Michael McRae, with whom Elizabeth A. Noel, Sandra Mattavous, Washington, DC, Cathy Thurston, Silver Spring, MD, and Lynn Janis, Washington, DC, were on the brief, for intervenor.

Before FERREN and SCHWELB, Associate Judges, and BELSON, Senior Judge.

BELSON, Senior Judge:

In 1984, Bell Atlantic Corporation (Bell Atlantic) was established as one of the divested Regional Bell Holding Companies following the break up of the American Telephone and Telegraph Co. (AT & T). Bell AtlanticWashington, D.C., Inc. (BA-DC), formerly the Chesapeake and Potomac Telephone Co. (C & P), is a wholly-owned subsidiary of Bell Atlantic, and provides local telephone service in the District of Columbia. It has petitioned *1233 for review of a rate case decision of the Public Service Commission of the District of Columbia, Formal Case No. 926, establishing and reaffirming on reconsideration a revenue requirement and setting new rates for telephone services by BA-DC.[1]

BA-DC filed an application requesting a rate increase of $35.1 million in March 1993. After an extensive eight-month proceeding, the Commission issued its initial decision, Order No. 10353, authorizing a rate increase of $15.8 million. BA-DC and the Office of the People's Counsel (OPC) applied for reconsideration of that order and, in Order No. 10383, the Commission reaffirmed its earlier decision. BA-DC then petitioned for review by this court.

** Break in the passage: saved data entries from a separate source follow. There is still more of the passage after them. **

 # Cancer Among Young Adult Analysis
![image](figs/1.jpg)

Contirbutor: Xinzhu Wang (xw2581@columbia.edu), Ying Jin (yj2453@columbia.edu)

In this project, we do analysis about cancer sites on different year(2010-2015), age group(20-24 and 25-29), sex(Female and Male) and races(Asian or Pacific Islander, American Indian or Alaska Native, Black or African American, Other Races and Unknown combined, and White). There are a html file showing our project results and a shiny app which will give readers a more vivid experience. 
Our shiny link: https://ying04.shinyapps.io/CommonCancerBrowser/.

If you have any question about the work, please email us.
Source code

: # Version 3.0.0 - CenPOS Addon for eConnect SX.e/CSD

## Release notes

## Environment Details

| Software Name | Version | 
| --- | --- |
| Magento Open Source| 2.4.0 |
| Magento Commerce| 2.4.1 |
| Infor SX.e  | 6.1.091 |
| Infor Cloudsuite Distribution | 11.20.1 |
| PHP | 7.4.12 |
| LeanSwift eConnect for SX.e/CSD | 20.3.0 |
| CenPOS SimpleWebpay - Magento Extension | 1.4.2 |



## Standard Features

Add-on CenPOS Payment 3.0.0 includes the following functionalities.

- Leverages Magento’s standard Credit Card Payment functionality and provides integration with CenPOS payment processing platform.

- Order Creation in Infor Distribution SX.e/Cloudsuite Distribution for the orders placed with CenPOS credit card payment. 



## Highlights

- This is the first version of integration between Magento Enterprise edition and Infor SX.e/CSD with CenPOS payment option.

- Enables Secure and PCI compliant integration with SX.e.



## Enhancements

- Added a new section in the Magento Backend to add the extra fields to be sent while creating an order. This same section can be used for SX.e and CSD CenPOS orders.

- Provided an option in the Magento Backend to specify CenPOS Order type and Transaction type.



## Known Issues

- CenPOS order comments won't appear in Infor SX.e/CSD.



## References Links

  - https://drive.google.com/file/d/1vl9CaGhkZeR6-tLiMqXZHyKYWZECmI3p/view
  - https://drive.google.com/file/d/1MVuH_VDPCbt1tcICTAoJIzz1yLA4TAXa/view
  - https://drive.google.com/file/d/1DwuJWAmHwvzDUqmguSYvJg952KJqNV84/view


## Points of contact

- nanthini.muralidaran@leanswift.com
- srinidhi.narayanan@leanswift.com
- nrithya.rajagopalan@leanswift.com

BA-DC's main argument on appeal is that the Commission's decision to use Bell Atlantic's capital structure for ratemaking purposes, rather than the capital structure of BA-DC was, unreasonable, arbitrary and capricious and should be reversed.[2] Because we conclude that the Commission's findings were based upon substantial evidence and were not unreasonable, arbitrary or capricious, and are satisfied that the Commission adequately explained the reasons for its decision, we affirm.

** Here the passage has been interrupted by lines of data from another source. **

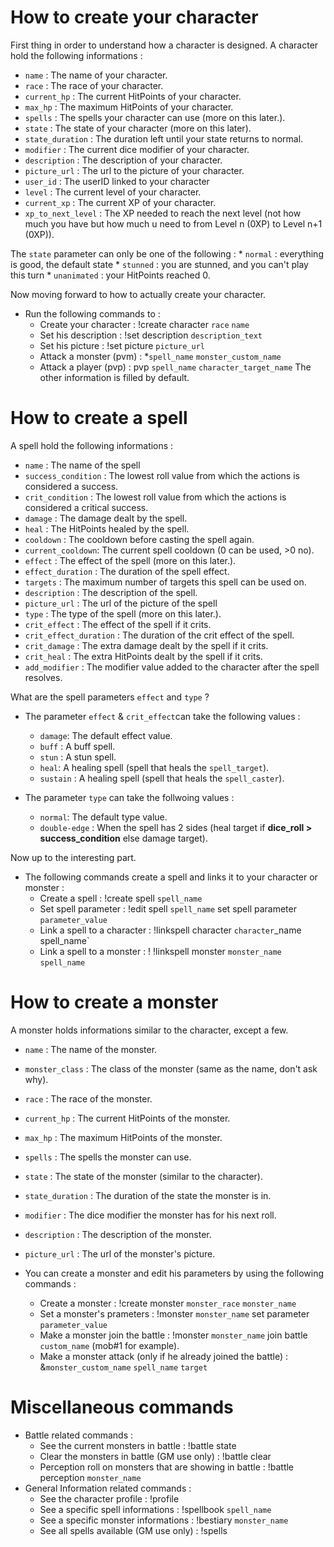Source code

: # How to create your character
First thing in order to understand how a character is designed.
A character hold the following informations : 

* `name` : The name of your character.
* `race` : The race of your character.
* `current_hp` : The current HitPoints of your character.
* `max_hp` : The maximum HitPoints of your character.
* `spells` : The spells your character can use (more on this later.).
* `state` : The state of your character (more on this later).
* `state_duration` : The duration left until your state returns to normal.
* `modifier` : The current dice modifier of your character.
* `description` : The description of your character.
* `picture_url` : The url to the picture of your character.
* `user_id` : The userID linked to your character
* `level` : The current level of your character.
* `current_xp` : The current XP of your character.
* `xp_to_next_level` : The XP needed to reach the next level (not how much you have but how much u need to from Level n (0XP) to Level n+1 (0XP)).

The `state` parameter can only be one of the following :
    * `normal` : everything is good, the default state
    * `stunned` : you are stunned, and you can't play this turn
    * `unanimated` : your HitPoints reached 0.

Now moving forward to how to actually create your character.
* Run the following commands to :
    * Create your character : !create character `race` `name`
    * Set his description : !set description `description_text`
    * Set his picture : !set picture `picture_url`
    * Attack a monster (pvm) : *`spell_name` `monster_custom_name`
    * Attack a player (pvp) : pvp `spell_name` `character_target_name`
The other information is filled by default.

# How to create a spell
A spell hold the following informations :
* `name` : The name of the spell
* `success_condition` : The lowest roll value from which the actions is considered a success.
* `crit_condition` : The lowest roll value from which the actions is considered a critical success.
* `damage` : The damage dealt by the spell.
* `heal` : The HitPoints healed by the spell.
* `cooldown` : The cooldown before casting the spell again.
* `current_cooldown`: The current spell cooldown (0 can be used, >0 no).
* `effect` : The effect of the spell (more on this later.).
* `effect_duration` : The duration of the spell effect.
* `targets` : The maximum number of targets this spell can be used on.
* `description` : The description of the spell.
* `picture_url` : The url of the picture of the spell
* `type` : The type of the spell (more on this later.).
* `crit_effect` : The effect of the spell if it crits.
* `crit_effect_duration` : The duration of the crit effect of the spell.
* `crit_damage` : The extra damage dealt by the spell if it crits.
* `crit_heal` : The extra HitPoints dealt by the spell if it crits.
* `add_modifier` : The modifier value added to the character after the spell resolves.

What are the spell parameters `effect` and `type` ?
* The parameter `effect` & `crit_effect`can take the following values :
    * `damage`: The default effect value.
    * `buff` : A buff spell.
    * `stun` : A stun spell.
    * `heal`: A healing spell (spell that heals the `spell_target`).
    * `sustain` : A healing spell (spell that heals the `spell_caster`).

* The parameter `type` can take the follwoing values :
    * `normal`: The default type value.
    * `double-edge` : When the spell has 2 sides (heal target if **dice_roll > success_condition** else damage target).

Now up to the interesting part.
* The following commands create a spell and links it to your character or monster :
    * Create a spell : !create spell `spell_name`
    * Set spell parameter : !edit spell `spell_name` set spell parameter `parameter_value`
    * Link a spell to a character : !linkspell character `character`_name` `spell_name`
    * Link a spell to a monster : ! !linkspell monster `monster_name` `spell_name`

# How to create a monster
A monster holds informations similar to the character, except a few.
* `name` : The name of the monster.
* `monster_class` : The class of the monster (same as the name, don't ask why).
* `race` : The race of the monster.
* `current_hp` : The current HitPoints of the monster.
* `max_hp` : The maximum HitPoints of the monster.
* `spells` : The spells the monster can use.
* `state` : The state of the monster (similar to the character).
* `state_duration` : The duration of the state the monster is in.
* `modifier` : The dice modifier the monster has for his next roll.
* `description` : The description of the monster.
* `picture_url` : The url of the monster's picture.

* You can create a monster and edit his parameters by using the following commands :
    * Create a monster : !create monster `monster_race` `monster_name`
    * Set a monster's prameters : !monster `monster_name` set parameter `parameter_value`
    * Make a monster join the battle : !monster `monster_name` join battle `custom_name` (mob#1 for example).
    * Make a monster attack (only if he already joined the battle) : &`monster_custom_name` `spell_name` `target`

# Miscellaneous commands
* Battle related commands :
    * See the current monsters in battle : !battle state
    * Clear the monsters in battle (GM use only) : !battle clear
    * Perception roll on monsters that are showing in battle : !battle perception `monster_name`
* General Information related commands :
    * See the character profile : !profile
    * See a specific spell informations : !spellbook `spell_name`
    * See a specific monster informations : !bestiary `monster_name`
    * See all spells available (GM use only) : !spells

As we have repeatedly stated, the scope of our review of Commission orders is limited. See, e.g., Chesapeake & Potomac Tel. Co. v. Public Serv. Comm'n, 514 A.2d 1159, 1162-63 (D.C.1986) (This court's review of a Public Service Commission ratemaking decision "is the narrowest judicial review in the field of administrative law"). The Commission's factual findings are conclusive unless they are "unreasonable, arbitrary or capricious." D.C.Code ยง 43-906 (1990). "As long as there is substantial evidence to support a reasoned conclusion of the Commission," this court must affirm. Washington Public Interest Org. v. Public Serv. Comm'n, 446 A.2d 28, 32 (D.C.1982) (internal quotations and citations omitted). It follows that a party seeking to overturn a Commission order "carries a heavy burden of demonstrating clearly and convincingly a fatal flaw in the action taken"simply proposing a valid alternative to the actions taken by the Commission is not enough. Chesapeake & Potomac, supra, 514 A.2d at 1163 (citations omitted). Our deference, of course, has limits, for the Commission has "the burden of showing fully and clearly why it has taken the particular ratemaking action." Washington Gas Light Co. v. Public Serv. Comm'n, 483 A.2d 1164, 1169 (D.C.1984) (citations omitted); Chesapeake & Potomac, supra, 514 A.2d at 1163.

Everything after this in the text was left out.